VMkernel Scheduler


    Details on the ESX Server scheduler are commonly requested when I engage  customers and partners.  People want to know more about how the  scheduler works, when SMP should be used, and what the deal is with SMP  co-scheduling.  This page will answer these questions and others as they  arise in the forum or the discussion portion of this page.


    Terminology and Architecture

    In VMware parlance, the monitor is the part of our products that  provides a virtual interface to the guest operating systems.  The  VMkernel is the part of our products that manages interactions with the  devices, handles memory allocation, and schedules access to the CPU  resources, among other things.  This is shown in the following figure.
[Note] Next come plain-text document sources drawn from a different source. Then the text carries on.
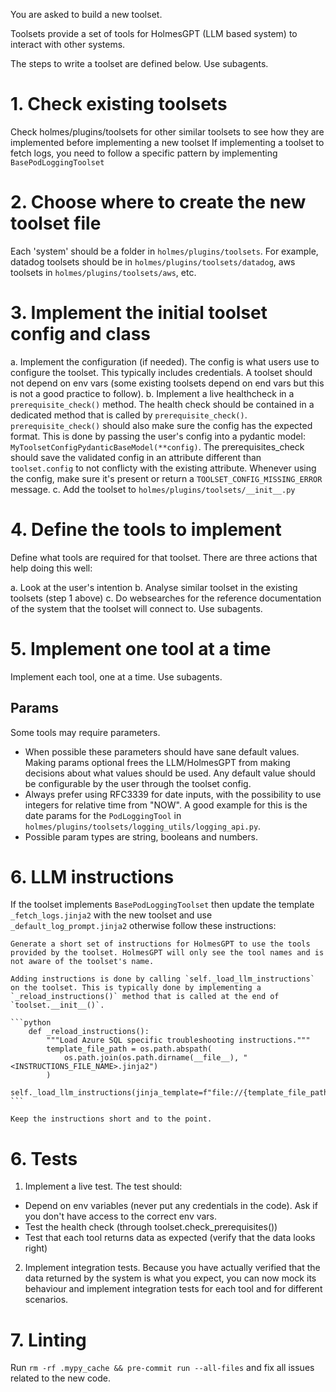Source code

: You are asked to build a new toolset.

Toolsets provide a set of tools for HolmesGPT (LLM based system) to interact with other systems.

The steps to write a toolset are defined below. Use subagents.

# 1. Check existing toolsets

Check holmes/plugins/toolsets for other similar toolsets to see how they are implemented before implementing a new toolset
If implementing a toolset to fetch logs, you need to follow a specific pattern by implementing `BasePodLoggingToolset`

# 2. Choose where to create the new toolset file

Each 'system' should be a folder in `holmes/plugins/toolsets`.
For example, datadog toolsets should be in `holmes/plugins/toolsets/datadog`, aws toolsets in `holmes/plugins/toolsets/aws`, etc.

# 3. Implement the initial toolset config and class

a. Implement the configuration (if needed). The config is what users use to configure the toolset. This typically includes credentials.
A toolset should not depend on env vars (some existing toolsets depend on end vars but this is not a good practice to follow).
b. Implement a live healthcheck in a `prerequisite_check()` method. The health check should be contained in a dedicated method that is called by `prerequisite_check()`. `prerequisite_check()` should also make sure the config has the expected format. This is done by passing the user's config into a pydantic model: `MyToolsetConfigPydanticBaseModel(**config)`. The prerequisites_check should save the validated config in an attribute different than `toolset.config` to not conflicty with the existing attribute. Whenever using the config, make sure it's present or return a `TOOLSET_CONFIG_MISSING_ERROR` message.
c. Add the toolset to `holmes/plugins/toolsets/__init__.py`

# 4. Define the tools to implement

Define what tools are required for that toolset. There are three actions that help doing this well:

  a. Look at the user's intention
  b. Analyse similar toolset in the existing toolsets (step 1 above)
  c. Do websearches for the reference documentation of the system that the toolset will connect to. Use subagents.

# 5. Implement one tool at a time

Implement each tool, one at a time. Use subagents.

## Params

Some tools may require parameters.

- When possible these parameters should have sane default values. Making params optional frees the LLM/HolmesGPT from making decisions about what values should be used. Any default value should be configurable by the user through the toolset config.
- Always prefer using RFC3339 for date inputs, with the possibility to use integers for relative time from "NOW". A good example for this is the date params for the `PodLoggingTool` in `holmes/plugins/toolsets/logging_utils/logging_api.py`.
- Possible param types are string, booleans and numbers.

# 6. LLM instructions

If the toolset implements `BasePodLoggingToolset` then update the template `_fetch_logs.jinja2` with the new toolset and use `_default_log_prompt.jinja2` otherwise follow these instructions:

    Generate a short set of instructions for HolmesGPT to use the tools provided by the toolset. HolmesGPT will only see the tool names and is not aware of the toolset's name.

    Adding instructions is done by calling `self._load_llm_instructions` on the toolset. This is typically done by implementing a `_reload_instructions()` method that is called at the end of `toolset.__init__()`.

    ```python
        def _reload_instructions():
            """Load Azure SQL specific troubleshooting instructions."""
            template_file_path = os.path.abspath(
                os.path.join(os.path.dirname(__file__), "<INSTRUCTIONS_FILE_NAME>.jinja2")
            )
            self._load_llm_instructions(jinja_template=f"file://{template_file_path}")
    ```

    Keep the instructions short and to the point.

# 6. Tests

1. Implement a live test. The test should:
  - Depend on env variables (never put any credentials in the code). Ask if you don't have access to the correct env vars.
  - Test the health check (through toolset.check_prerequisites())
  - Test that each tool returns data as expected (verify that the data looks right)
2. Implement integration tests. Because you have actually verified that the data returned by the system is what you expect, you can now mock its behaviour and implement integration tests for each tool and for different scenarios.

# 7. Linting

Run `rm -rf .mypy_cache && pre-commit run --all-files` and fix all issues related to the new code.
    This document will provide information on one part of the VMkernel: the scheduler.

    Performance Scaling and the Scheduler

    It is a critical requirement for enterprise deployments that an  operating system provide fast and fair access to the underlying  resources.  As a critical part of this design, the scheduler has  undergone countless engineer-years of development to guarantee that this  requirement is met.  We've now released dozens of papers showing linear  scaling of workloads as vCPU count is scaled up within a single VM and  VM count is scaled up within a single host.  Here are a few such papers  that contain supporting data.

    1. VM scaling as demonstrated by Oracle databases.
    2. VM and vCPU scaling under IBM DB2 load.
    3. VM and vCPU scaling with SQL Server running in the VM.

    The scheduler's ability to fairly scale up to and beyond totally  committed CPU resources is no accident.  In fact, in a conversation I  had with a QA manager I was assured that the VMkernel's scheduler would  fairly distribute CPU resources to all VMs at least up to 4x CPU  overcommitment.  Of course, on a system with the CPU over-committed by  4x each VM will only run at 1/4 native speed but the scheduler keeps the  VMs running at that performance.  Not one at 1/8 speed, one at 1/10  speed, and another at 1/4 speed.

    SMP and the Scheduler

    As ESX Server supports uniprocessor (UP) and symmetric multiprocessor  (SMP) VMs, the fair-and-fast requirement for the scheduler must be  upheld in the presence of concurrently executing UP and SMP VMs.   Internal testing of this requirement shows fair scheduling even in the  presence of concurrently executing 1-way, 2-way, and 4-way VMs.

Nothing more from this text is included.